▶ WORK ORDER: A word-for-word transcription of all the data is required.

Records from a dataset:
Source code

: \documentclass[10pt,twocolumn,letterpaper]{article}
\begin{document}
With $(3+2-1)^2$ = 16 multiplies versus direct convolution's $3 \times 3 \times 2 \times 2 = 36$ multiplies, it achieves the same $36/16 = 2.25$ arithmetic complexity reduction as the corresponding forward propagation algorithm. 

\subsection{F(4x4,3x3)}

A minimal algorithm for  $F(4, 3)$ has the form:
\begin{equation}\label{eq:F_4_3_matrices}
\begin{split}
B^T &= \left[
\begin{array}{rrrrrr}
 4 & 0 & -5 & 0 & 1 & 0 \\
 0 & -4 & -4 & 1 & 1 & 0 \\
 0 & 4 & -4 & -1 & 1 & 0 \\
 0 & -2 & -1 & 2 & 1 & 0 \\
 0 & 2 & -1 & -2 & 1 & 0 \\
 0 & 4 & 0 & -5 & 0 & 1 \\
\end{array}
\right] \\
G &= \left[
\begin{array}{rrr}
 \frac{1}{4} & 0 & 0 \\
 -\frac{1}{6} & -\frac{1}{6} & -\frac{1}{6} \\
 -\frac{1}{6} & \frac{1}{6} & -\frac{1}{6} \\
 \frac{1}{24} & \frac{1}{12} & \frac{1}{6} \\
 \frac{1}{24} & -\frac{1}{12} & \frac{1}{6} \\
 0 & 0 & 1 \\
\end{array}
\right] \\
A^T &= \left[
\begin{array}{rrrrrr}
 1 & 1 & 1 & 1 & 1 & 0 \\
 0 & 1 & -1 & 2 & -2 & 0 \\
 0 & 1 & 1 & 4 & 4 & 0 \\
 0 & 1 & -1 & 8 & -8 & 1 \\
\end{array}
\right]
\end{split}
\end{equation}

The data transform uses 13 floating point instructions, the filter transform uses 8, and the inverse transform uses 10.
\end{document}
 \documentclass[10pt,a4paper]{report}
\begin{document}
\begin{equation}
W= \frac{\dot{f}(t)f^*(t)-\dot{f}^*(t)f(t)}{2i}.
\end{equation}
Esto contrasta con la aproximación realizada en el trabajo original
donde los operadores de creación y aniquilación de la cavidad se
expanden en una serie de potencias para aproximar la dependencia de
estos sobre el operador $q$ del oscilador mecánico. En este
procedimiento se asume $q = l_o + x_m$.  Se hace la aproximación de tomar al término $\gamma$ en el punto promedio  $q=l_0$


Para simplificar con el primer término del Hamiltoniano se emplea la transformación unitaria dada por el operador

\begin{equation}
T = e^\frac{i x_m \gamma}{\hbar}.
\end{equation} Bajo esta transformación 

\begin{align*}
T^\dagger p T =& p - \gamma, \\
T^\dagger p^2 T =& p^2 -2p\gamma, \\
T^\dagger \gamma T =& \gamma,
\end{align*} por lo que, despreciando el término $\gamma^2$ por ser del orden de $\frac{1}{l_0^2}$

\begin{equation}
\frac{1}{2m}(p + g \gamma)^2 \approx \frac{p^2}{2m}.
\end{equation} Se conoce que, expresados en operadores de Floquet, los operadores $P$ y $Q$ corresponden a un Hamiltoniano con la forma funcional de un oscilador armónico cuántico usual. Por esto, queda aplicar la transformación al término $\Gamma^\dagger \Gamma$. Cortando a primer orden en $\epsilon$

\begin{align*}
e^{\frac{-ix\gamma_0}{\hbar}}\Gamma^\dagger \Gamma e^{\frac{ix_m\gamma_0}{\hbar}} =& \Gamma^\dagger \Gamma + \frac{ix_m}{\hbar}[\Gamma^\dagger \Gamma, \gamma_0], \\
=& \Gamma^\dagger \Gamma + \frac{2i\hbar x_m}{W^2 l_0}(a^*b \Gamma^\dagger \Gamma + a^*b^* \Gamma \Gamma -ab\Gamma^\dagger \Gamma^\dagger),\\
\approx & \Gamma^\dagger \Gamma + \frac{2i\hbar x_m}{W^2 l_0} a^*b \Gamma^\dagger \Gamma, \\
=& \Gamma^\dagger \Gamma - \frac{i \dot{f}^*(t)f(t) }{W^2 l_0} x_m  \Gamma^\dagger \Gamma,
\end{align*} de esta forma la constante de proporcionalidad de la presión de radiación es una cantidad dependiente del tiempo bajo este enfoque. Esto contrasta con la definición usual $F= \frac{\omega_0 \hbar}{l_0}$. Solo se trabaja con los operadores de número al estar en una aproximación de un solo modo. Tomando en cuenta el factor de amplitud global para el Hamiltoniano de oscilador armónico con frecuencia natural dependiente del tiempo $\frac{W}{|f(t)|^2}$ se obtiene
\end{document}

▶ YOUR RESPONSE:
Source code

: \documentclass[10pt,twocolumn,letterpaper]{article}
\begin{document}
With $(3+2-1)^2$ = 16 multiplies versus direct convolution's $3 \times 3 \times 2 \times 2 = 36$ multiplies, it achieves the same $36/16 = 2.25$ arithmetic complexity reduction as the corresponding forward propagation algorithm. 

\subsection{F(4x4,3x3)}

A minimal algorithm for  $F(4, 3)$ has the form:
\begin{equation}\label{eq:F_4_3_matrices}
\begin{split}
B^T &= \left[
\begin{array}{rrrrrr}
 4 & 0 & -5 & 0 & 1 & 0 \\
 0 & -4 & -4 & 1 & 1 & 0 \\
 0 & 4 & -4 & -1 & 1 & 0 \\
 0 & -2 & -1 & 2 & 1 & 0 \\
 0 & 2 & -1 & -2 & 1 & 0 \\
 0 & 4 & 0 & -5 & 0 & 1 \\
\end{array}
\right] \\
G &= \left[
\begin{array}{rrr}
 \frac{1}{4} & 0 & 0 \\
 -\frac{1}{6} & -\frac{1}{6} & -\frac{1}{6} \\
 -\frac{1}{6} & \frac{1}{6} & -\frac{1}{6} \\
 \frac{1}{24} & \frac{1}{12} & \frac{1}{6} \\
 \frac{1}{24} & -\frac{1}{12} & \frac{1}{6} \\
 0 & 0 & 1 \\
\end{array}
\right] \\
A^T &= \left[
\begin{array}{rrrrrr}
 1 & 1 & 1 & 1 & 1 & 0 \\
 0 & 1 & -1 & 2 & -2 & 0 \\
 0 & 1 & 1 & 4 & 4 & 0 \\
 0 & 1 & -1 & 8 & -8 & 1 \\
\end{array}
\right]
\end{split}
\end{equation}

The data transform uses 13 floating point instructions, the filter transform uses 8, and the inverse transform uses 10.
\end{document}
 \documentclass[10pt,a4paper]{report}
\begin{document}
\begin{equation}
W= \frac{\dot{f}(t)f^*(t)-\dot{f}^*(t)f(t)}{2i}.
\end{equation}
Esto contrasta con la aproximación realizada en el trabajo original
donde los operadores de creación y aniquilación de la cavidad se
expanden en una serie de potencias para aproximar la dependencia de
estos sobre el operador $q$ del oscilador mecánico. En este
procedimiento se asume $q = l_o + x_m$.  Se hace la aproximación de tomar al término $\gamma$ en el punto promedio  $q=l_0$


Para simplificar con el primer término del Hamiltoniano se emplea la transformación unitaria dada por el operador

\begin{equation}
T = e^\frac{i x_m \gamma}{\hbar}.
\end{equation} Bajo esta transformación 

\begin{align*}
T^\dagger p T =& p - \gamma, \\
T^\dagger p^2 T =& p^2 -2p\gamma, \\
T^\dagger \gamma T =& \gamma,
\end{align*} por lo que, despreciando el término $\gamma^2$ por ser del orden de $\frac{1}{l_0^2}$

\begin{equation}
\frac{1}{2m}(p + g \gamma)^2 \approx \frac{p^2}{2m}.
\end{equation} Se conoce que, expresados en operadores de Floquet, los operadores $P$ y $Q$ corresponden a un Hamiltoniano con la forma funcional de un oscilador armónico cuántico usual. Por esto, queda aplicar la transformación al término $\Gamma^\dagger \Gamma$. Cortando a primer orden en $\epsilon$

\begin{align*}
e^{\frac{-ix\gamma_0}{\hbar}}\Gamma^\dagger \Gamma e^{\frac{ix_m\gamma_0}{\hbar}} =& \Gamma^\dagger \Gamma + \frac{ix_m}{\hbar}[\Gamma^\dagger \Gamma, \gamma_0], \\
=& \Gamma^\dagger \Gamma + \frac{2i\hbar x_m}{W^2 l_0}(a^*b \Gamma^\dagger \Gamma + a^*b^* \Gamma \Gamma -ab\Gamma^\dagger \Gamma^\dagger),\\
\approx & \Gamma^\dagger \Gamma + \frac{2i\hbar x_m}{W^2 l_0} a^*b \Gamma^\dagger \Gamma, \\
=& \Gamma^\dagger \Gamma - \frac{i \dot{f}^*(t)f(t) }{W^2 l_0} x_m  \Gamma^\dagger \Gamma,
\end{align*} de esta forma la constante de proporcionalidad de la presión de radiación es una cantidad dependiente del tiempo bajo este enfoque. Esto contrasta con la definición usual $F= \frac{\omega_0 \hbar}{l_0}$. Solo se trabaja con los operadores de número al estar en una aproximación de un solo modo. Tomando en cuenta el factor de amplitud global para el Hamiltoniano de oscilador armónico con frecuencia natural dependiente del tiempo $\frac{W}{|f(t)|^2}$ se obtiene
\end{document}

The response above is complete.